→ **SUPPLIED DATA**

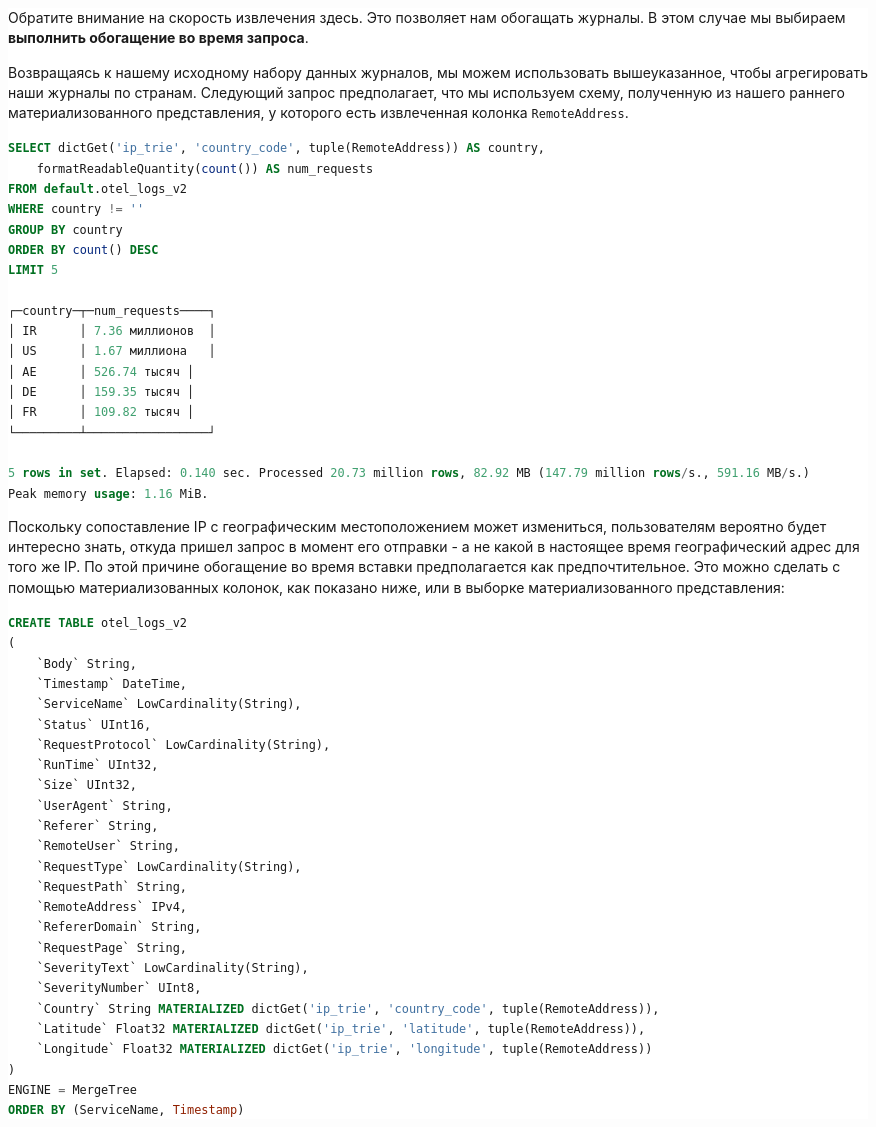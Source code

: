 Обратите внимание на скорость извлечения здесь. Это позволяет нам обогащать журналы. В этом случае мы выбираем **выполнить обогащение во время запроса**.

Возвращаясь к нашему исходному набору данных журналов, мы можем использовать вышеуказанное, чтобы агрегировать наши журналы по странам. Следующий запрос предполагает, что мы используем схему, полученную из нашего раннего материализованного представления, у которого есть извлеченная колонка `RemoteAddress`.

```sql
SELECT dictGet('ip_trie', 'country_code', tuple(RemoteAddress)) AS country,
    formatReadableQuantity(count()) AS num_requests
FROM default.otel_logs_v2
WHERE country != ''
GROUP BY country
ORDER BY count() DESC
LIMIT 5

┌─country─┬─num_requests────┐
│ IR  	  │ 7.36 миллионов	│
│ US  	  │ 1.67 миллиона	│
│ AE  	  │ 526.74 тысяч │
│ DE  	  │ 159.35 тысяч │
│ FR  	  │ 109.82 тысяч │
└─────────┴─────────────────┘

5 rows in set. Elapsed: 0.140 sec. Processed 20.73 million rows, 82.92 MB (147.79 million rows/s., 591.16 MB/s.)
Peak memory usage: 1.16 MiB.
```

Поскольку сопоставление IP с географическим местоположением может измениться, пользователям вероятно будет интересно знать, откуда пришел запрос в момент его отправки - а не какой в настоящее время географический адрес для того же IP. По этой причине обогащение во время вставки предполагается как предпочтительное. Это можно сделать с помощью материализованных колонок, как показано ниже, или в выборке материализованного представления:

```sql
CREATE TABLE otel_logs_v2
(
    `Body` String,
    `Timestamp` DateTime,
    `ServiceName` LowCardinality(String),
    `Status` UInt16,
    `RequestProtocol` LowCardinality(String),
    `RunTime` UInt32,
    `Size` UInt32,
    `UserAgent` String,
    `Referer` String,
    `RemoteUser` String,
    `RequestType` LowCardinality(String),
    `RequestPath` String,
    `RemoteAddress` IPv4,
    `RefererDomain` String,
    `RequestPage` String,
    `SeverityText` LowCardinality(String),
    `SeverityNumber` UInt8,
    `Country` String MATERIALIZED dictGet('ip_trie', 'country_code', tuple(RemoteAddress)),
    `Latitude` Float32 MATERIALIZED dictGet('ip_trie', 'latitude', tuple(RemoteAddress)),
    `Longitude` Float32 MATERIALIZED dictGet('ip_trie', 'longitude', tuple(RemoteAddress))
)
ENGINE = MergeTree
ORDER BY (ServiceName, Timestamp)
```
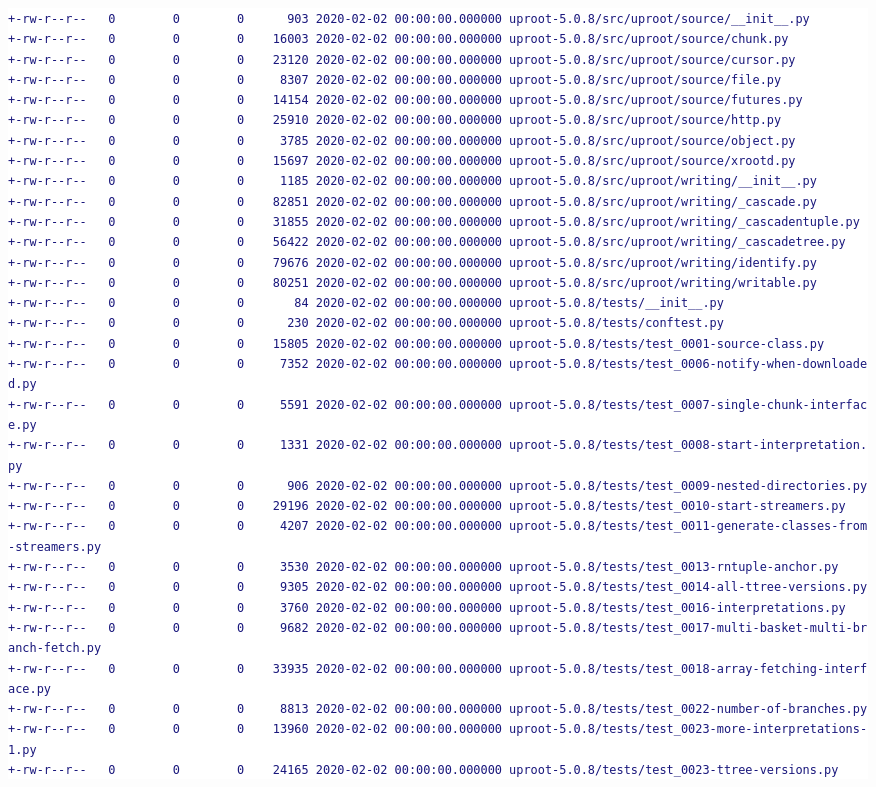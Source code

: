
 ```diff
+-rw-r--r--   0        0        0      903 2020-02-02 00:00:00.000000 uproot-5.0.8/src/uproot/source/__init__.py
+-rw-r--r--   0        0        0    16003 2020-02-02 00:00:00.000000 uproot-5.0.8/src/uproot/source/chunk.py
+-rw-r--r--   0        0        0    23120 2020-02-02 00:00:00.000000 uproot-5.0.8/src/uproot/source/cursor.py
+-rw-r--r--   0        0        0     8307 2020-02-02 00:00:00.000000 uproot-5.0.8/src/uproot/source/file.py
+-rw-r--r--   0        0        0    14154 2020-02-02 00:00:00.000000 uproot-5.0.8/src/uproot/source/futures.py
+-rw-r--r--   0        0        0    25910 2020-02-02 00:00:00.000000 uproot-5.0.8/src/uproot/source/http.py
+-rw-r--r--   0        0        0     3785 2020-02-02 00:00:00.000000 uproot-5.0.8/src/uproot/source/object.py
+-rw-r--r--   0        0        0    15697 2020-02-02 00:00:00.000000 uproot-5.0.8/src/uproot/source/xrootd.py
+-rw-r--r--   0        0        0     1185 2020-02-02 00:00:00.000000 uproot-5.0.8/src/uproot/writing/__init__.py
+-rw-r--r--   0        0        0    82851 2020-02-02 00:00:00.000000 uproot-5.0.8/src/uproot/writing/_cascade.py
+-rw-r--r--   0        0        0    31855 2020-02-02 00:00:00.000000 uproot-5.0.8/src/uproot/writing/_cascadentuple.py
+-rw-r--r--   0        0        0    56422 2020-02-02 00:00:00.000000 uproot-5.0.8/src/uproot/writing/_cascadetree.py
+-rw-r--r--   0        0        0    79676 2020-02-02 00:00:00.000000 uproot-5.0.8/src/uproot/writing/identify.py
+-rw-r--r--   0        0        0    80251 2020-02-02 00:00:00.000000 uproot-5.0.8/src/uproot/writing/writable.py
+-rw-r--r--   0        0        0       84 2020-02-02 00:00:00.000000 uproot-5.0.8/tests/__init__.py
+-rw-r--r--   0        0        0      230 2020-02-02 00:00:00.000000 uproot-5.0.8/tests/conftest.py
+-rw-r--r--   0        0        0    15805 2020-02-02 00:00:00.000000 uproot-5.0.8/tests/test_0001-source-class.py
+-rw-r--r--   0        0        0     7352 2020-02-02 00:00:00.000000 uproot-5.0.8/tests/test_0006-notify-when-downloaded.py
+-rw-r--r--   0        0        0     5591 2020-02-02 00:00:00.000000 uproot-5.0.8/tests/test_0007-single-chunk-interface.py
+-rw-r--r--   0        0        0     1331 2020-02-02 00:00:00.000000 uproot-5.0.8/tests/test_0008-start-interpretation.py
+-rw-r--r--   0        0        0      906 2020-02-02 00:00:00.000000 uproot-5.0.8/tests/test_0009-nested-directories.py
+-rw-r--r--   0        0        0    29196 2020-02-02 00:00:00.000000 uproot-5.0.8/tests/test_0010-start-streamers.py
+-rw-r--r--   0        0        0     4207 2020-02-02 00:00:00.000000 uproot-5.0.8/tests/test_0011-generate-classes-from-streamers.py
+-rw-r--r--   0        0        0     3530 2020-02-02 00:00:00.000000 uproot-5.0.8/tests/test_0013-rntuple-anchor.py
+-rw-r--r--   0        0        0     9305 2020-02-02 00:00:00.000000 uproot-5.0.8/tests/test_0014-all-ttree-versions.py
+-rw-r--r--   0        0        0     3760 2020-02-02 00:00:00.000000 uproot-5.0.8/tests/test_0016-interpretations.py
+-rw-r--r--   0        0        0     9682 2020-02-02 00:00:00.000000 uproot-5.0.8/tests/test_0017-multi-basket-multi-branch-fetch.py
+-rw-r--r--   0        0        0    33935 2020-02-02 00:00:00.000000 uproot-5.0.8/tests/test_0018-array-fetching-interface.py
+-rw-r--r--   0        0        0     8813 2020-02-02 00:00:00.000000 uproot-5.0.8/tests/test_0022-number-of-branches.py
+-rw-r--r--   0        0        0    13960 2020-02-02 00:00:00.000000 uproot-5.0.8/tests/test_0023-more-interpretations-1.py
+-rw-r--r--   0        0        0    24165 2020-02-02 00:00:00.000000 uproot-5.0.8/tests/test_0023-ttree-versions.py
```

→ **TASK GOAL**
For each line of the data that includes the word "ttree", return a copy of it.

→ **COMPLETED TASK**
+-rw-r--r--   0        0        0     9305 2020-02-02 00:00:00.000000 uproot-5.0.8/tests/test_0014-all-ttree-versions.py
+-rw-r--r--   0        0        0    24165 2020-02-02 00:00:00.000000 uproot-5.0.8/tests/test_0023-ttree-versions.py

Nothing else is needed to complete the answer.